When Jefferson returned from Paris, he wanted his butler, Martin Hemings, to stay at Monticello. But Hemings had been used to living his own life. He "ran away" from Monticello many times. Sometimes he stayed away for months, working another job somewhere else, always being captured and returned eventually.

In 1792, Jefferson wrote that he and Hemings had a disagreement or fight, but did not mention what it was about. He told one of his managers at Monticello that he and Hemings had agreed that Jefferson would sell Hemings to someone else. Hemings was 36 or 37 at the time. Jefferson told the manager that Hemings could choose the buyer. He said he did not care how much money he got for Hemings, so long as Hemings was gone. He also told the manager that he did not want to free Hemings, the way he would later free his half-brothers Robert and James later in their lives.
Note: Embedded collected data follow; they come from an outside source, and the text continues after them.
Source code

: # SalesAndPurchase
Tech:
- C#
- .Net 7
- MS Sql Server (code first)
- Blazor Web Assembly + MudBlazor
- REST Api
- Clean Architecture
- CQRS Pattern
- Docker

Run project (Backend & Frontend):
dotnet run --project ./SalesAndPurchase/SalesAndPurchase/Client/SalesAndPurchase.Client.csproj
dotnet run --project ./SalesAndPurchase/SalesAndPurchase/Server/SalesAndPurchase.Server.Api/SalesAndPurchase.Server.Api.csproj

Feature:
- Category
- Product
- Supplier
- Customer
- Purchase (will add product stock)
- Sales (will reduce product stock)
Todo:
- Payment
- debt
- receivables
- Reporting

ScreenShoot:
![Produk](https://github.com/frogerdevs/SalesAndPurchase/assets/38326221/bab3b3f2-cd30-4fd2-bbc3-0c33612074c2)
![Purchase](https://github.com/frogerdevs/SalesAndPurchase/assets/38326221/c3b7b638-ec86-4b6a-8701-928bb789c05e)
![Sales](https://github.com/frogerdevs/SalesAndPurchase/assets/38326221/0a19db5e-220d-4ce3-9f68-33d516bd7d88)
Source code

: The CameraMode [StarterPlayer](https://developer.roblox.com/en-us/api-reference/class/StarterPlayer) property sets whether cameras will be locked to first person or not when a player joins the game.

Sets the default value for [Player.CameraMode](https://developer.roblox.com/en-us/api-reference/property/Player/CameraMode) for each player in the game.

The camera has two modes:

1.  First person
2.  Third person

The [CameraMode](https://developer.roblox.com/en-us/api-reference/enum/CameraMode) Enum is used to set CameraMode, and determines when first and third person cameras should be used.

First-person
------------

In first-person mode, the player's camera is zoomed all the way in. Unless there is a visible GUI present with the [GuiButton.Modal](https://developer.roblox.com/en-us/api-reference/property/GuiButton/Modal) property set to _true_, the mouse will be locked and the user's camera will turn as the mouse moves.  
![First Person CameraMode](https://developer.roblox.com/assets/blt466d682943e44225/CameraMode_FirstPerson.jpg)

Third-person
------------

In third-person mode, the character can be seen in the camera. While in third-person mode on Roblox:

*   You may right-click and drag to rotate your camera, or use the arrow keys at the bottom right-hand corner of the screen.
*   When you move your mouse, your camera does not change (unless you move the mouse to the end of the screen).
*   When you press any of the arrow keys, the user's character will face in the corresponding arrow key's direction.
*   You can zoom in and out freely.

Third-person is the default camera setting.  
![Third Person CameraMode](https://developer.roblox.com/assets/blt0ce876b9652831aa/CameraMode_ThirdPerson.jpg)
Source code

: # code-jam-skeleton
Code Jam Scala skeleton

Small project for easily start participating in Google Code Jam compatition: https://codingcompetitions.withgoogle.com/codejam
 "Martin and myself disagreed when I was last in Virginia insomuch that he desired me to sell him, and I determined to do it, and most irrevocably that he shall serve me no longer. If you could find a master agreeable to him, I should be glad if you would settle that point at any price you please .... Perhaps Martin may undertake to find a purchaser. But I exclude all idea of his own responsibility: and I would wish that the transaction should be finished without delay, being desirous of avoiding all parley with him myself on the subject."

Thomas Jefferson's letters and writings never mention any sale, but do state that Hemings was still at Monticello in 1795. Annette Gordon-Reed speculates in her book The Hemingses of Monticello that Hemings may have died of natural causes before Jefferson and Hemings could find a buyer.